地震で外壁のひび割れが心配! 見つけ方と補修費用の目安

地震の揺れによって、住宅の外壁にひび割れが起こるケースがあります。
外壁のひび割れは放置しておくと建物の構造にダメージを与える危険性がありますので、できるだけ早く見つけて補修する必要があります。

この記事を読むと、地震のあとの外壁のひび割れの見つけ方とその補修方法、補修費用の目安がわかります。

目次

地震の後に点検するべき外壁箇所

地震が起きた後、自分自身でできる限りの範囲の外壁を点検しましょう。
まずは地震によってひび割れしやすい外壁部分について、詳しくご紹介します。

モルタルは外壁全体

下地材にラス網を張り、そこにセメント・砂・水を混ぜたモルタルを塗って施工した外壁がモルタルです。
地震が起こるとラス網が振動し、外壁にひび割れしやすいという特徴がありますので、モルタルの外壁の場合は外壁全体を点検するようにしましょう。

窓サッシの周辺

窓サッシ周辺は建物の構造上、ひび割れを予防することは難しく、どの外壁材であっても地震の負荷によってひび割れしやすい箇所です。
窓サッシの角の部分から斜めにひび割れするケースが多いですので、必ず確認するようにしましょう。

コーキング部分

サイディングボードの継ぎ目に充填されているのがコーキング(シーリング)です。
弾力性のあるゴム状の充填剤なので新築の建物の場合はひび割れしにくいですが、長期間経過すると経年劣化で硬化し、地震の際にひび割れしやすくなります。

サイディングの釘部分

サイディングボードの場合は下地に釘を打ち付けていますので、地震の揺れによってこの部分に負荷がかかりひび割れを起こすケースがあります。

外壁のひびの補修方法

ここでは、外壁がひび割れしているのを発見した場合、どのような対処法があるのか、補修方法について解説していきます。

ヘアークラックの場合

幅0.3mm以下、深さ4mm以下のひびを「ヘアークラック」と呼びます。
モルタルの場合は長い期間紫外線を受けると乾燥して細いひびが入りやすくなりますので、地震による影響以外に、経年劣化も考えられます。

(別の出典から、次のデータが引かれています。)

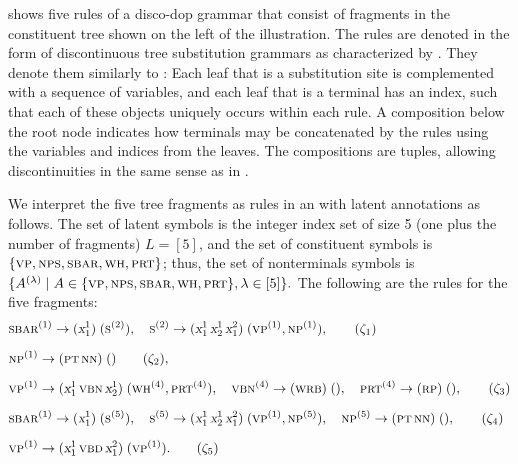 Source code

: \documentclass[../../document.tex]{subfiles}
\begin{document}
    \begin{example}\label{ex:dop}\NoEndMark
         shows five rules of a disco-dop grammar that consist of fragments in the constituent tree shown on the left of the illustration.
        The rules are denoted in the form of discontinuous tree substitution grammars as characterized by \citet{CraSchBod16}.
        They denote them similarly to :
            Each leaf that is a substitution site is complemented with a sequence of variables, and each leaf that is a terminal has an index, such that each of these objects uniquely occurs within each rule.
            A composition below the root node indicates how terminals may be concatenated by the rules using the variables and indices from the leaves.
            The compositions are tuples, allowing discontinuities in the same sense as in .
        
        We interpret the five tree fragments as rules in an  with latent annotations as follows.
        The set of latent symbols is the integer index set of size 5 (one plus the number of fragments) \(L = [5]\), and the set of constituent symbols is \(\{\textsc{vp}, \textsc{np} \textsc{s}, \textsc{sbar}, \textsc{wh}, \textsc{prt}\}\); thus, the set of nonterminals symbols is \(
            \{ A^{(\lambda)} \mid A \in \{\textsc{vp}, \textsc{np} \textsc{s}, \textsc{sbar}, \textsc{wh}, \textsc{prt}\} , \lambda \in [5]\}  \text{.}
        \)
        The following are the  rules for the five fragments:
        \begin{align*}
            &\textsc{sbar}^{(1)} \to (\textsl{x}^1_1)\;(\textsc{s}^{(2)}),\quad
                \textsc{s}^{(2)} \to (\textsl{x}^1_1\,\textsl{x}_2^1\,\textsl{x}_1^2)\;(\textsc{vp}^{(1)}, \textsc{np}^{(1)}), \tag{$\zeta_1$}\\[.2cm]
            &\textsc{np}^{(1)} \to (\textsc{pt}\,\textsc{nn})\;() \tag{$\zeta_2$},\\[.2cm]
            &\textsc{vp}^{(1)} \to (\textsl{x}_1^1\,\textsc{vbn}\,\textsl{x}_2^1)\;(\textsc{wh}^{(4)}, \textsc{prt}^{(4)}),\quad
                 \textsc{vbn}^{(4)} \to (\textsc{wrb})\;(),\quad
                 \textsc{prt}^{(4)} \to (\textsc{rp})\;(), \tag{$\zeta_3$}\\[.2cm]
            &\textsc{sbar}^{(1)} \to (\textsl{x}^1_1)\;(\textsc{s}^{(5)}),\quad
                \textsc{s}^{(5)} \to (\textsl{x}^1_1\,\textsl{x}_2^1\,\textsl{x}_1^2)\;(\textsc{vp}^{(1)}, \textsc{np}^{(5)}),\quad
                \textsc{np}^{(5)} \to (\textsc{pt}\,\textsc{nn})\;(), \tag{$\zeta_4$}\\[.2cm]
            &\textsc{vp}^{(1)} \to (\textsl{x}^1_1\,\textsc{vbd}\,\textsl{x}_1^2)\;(\textsc{vp}^{(1)})\text{.} \tag{$\zeta_5$}
        \end{align*}


\end{example}
\end{document}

ヘアークラックの場合は建物の構造自体にダメージを与えるようなひびではありませんので、早急に対処する必要はありません。
ただし美観を損なうので、気になるのであれば塗装によって埋めてしまうか、コーキング材を注入してから塗装することで対処できます。

構造クラックの場合

ひびの幅が0.3mm以上になると地震によって建物の構造自体がダメージを受け、外壁の内側からひび割れを起こしている可能性が高いです。
このようなひびを「構造クラック」と呼びます。
構造クラックの場合はどこに原因があるのか点検する必要がありますので、専門業者に連絡して点検してもらいましょう。

構造クラック部分をカットしてコーキング材を充填することで補修できるケースもありますが、状態によっては強度計算や施工時の工法から再確認して作業を行います。
外壁の広範囲で構造クラックが起きている場合は、強度の補強のため外壁の張り替えとなります。

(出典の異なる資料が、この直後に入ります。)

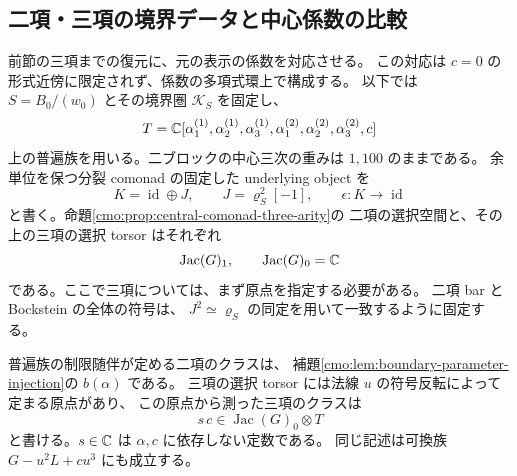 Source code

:\subsection{二項・三項の境界データと中心係数の比較}
\label{cmo:subsec:central-parameter-comparison}

前節の三項までの復元に、元の表示の係数を対応させる。
この対応は $c=0$ の形式近傍に限定されず、係数の多項式環上で構成する。
以下では $S=B_0/(w_0)$ とその境界圏 $\mathcal K_S$ を固定し、
\[
 T=\mathbb C[\alpha^{(1)}_1,\alpha^{(1)}_2,\alpha^{(1)}_3,
       \alpha^{(2)}_1,\alpha^{(2)}_2,\alpha^{(2)}_3,c]
\]
上の普遍族を用いる。二ブロックの中心三次の重みは $1,100$ のままである。
余単位を保つ分裂 comonad の固定した underlying object を
\[
 K=\operatorname{id}\oplus J,\qquad
 J=\varrho_S^2[-1],\qquad
 \epsilon:K\longrightarrow\operatorname{id}
\]
と書く。命題\ref{cmo:prop:central-comonad-three-arity}の
二項の選択空間と、その上の三項の選択 torsor はそれぞれ
\begin{equation}\label{cmo:eq:central-two-three-parameters}
 \operatorname{Jac}(G)_1,\qquad \operatorname{Jac}(G)_0=\mathbb C
\end{equation}
である。ここで三項については、まず原点を指定する必要がある。
二項 bar と Bockstein の全体の符号は、
$J^2\simeq\varrho_S$ の同定を用いて一致するように固定する。

\begin{lemma}[普遍係数上の境界データ]\label{cmo:lem:central-universal-parameters}
普遍族の制限随伴が定める二項のクラスは、
補題\ref{cmo:lem:boundary-parameter-injection}の $b(\alpha)$ である。
三項の選択 torsor には法線 $u$ の符号反転によって定まる原点があり、
この原点から測った三項のクラスは
\begin{equation}\label{cmo:eq:central-ternary-linear}
 s\,c\in \operatorname{Jac}(G)_0\otimes T
\end{equation}
と書ける。$s\in\mathbb C$ は $\alpha,c$ に依存しない定数である。
同じ記述は可換族 $G-u^2L+cu^3$ にも成立する。
\end{lemma}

構造クラックを放置しておくと、雨水やシロアリなどの被害によって建物の構造がさらにダメージを受けてしまいます。
大規模な改修工事をしなければいけなくなりますので、見つけ次第すぐに対処するようにしましょう。

強度に問題なければカバー工法

モルタルの場合、外壁にひび割れが目立つようになっていても、専門業者の点検で強度に心配がないと判断された場合は、既存の外壁の上に金属系サイディングを上張りするカバー工法で対処することができます。
外壁の張り替えよりも補修費用は安く抑えることができますが、軽量の金属系サイディングであっても外壁の重さが増すため耐震性は低下します。

地震保険は地震発生後10日以内の損害が対象

地震で起きた外壁のひびを補修する際、地震保険に加入していれば損害の程度によっては保険金を受け取ることができるケースがあります。
損害割合はひびの大きさではなく、ひびの数で計算されます。
ヘアークラックであっても多ければ適用される可能性はありますので、地震保険の内容を確認しましょう。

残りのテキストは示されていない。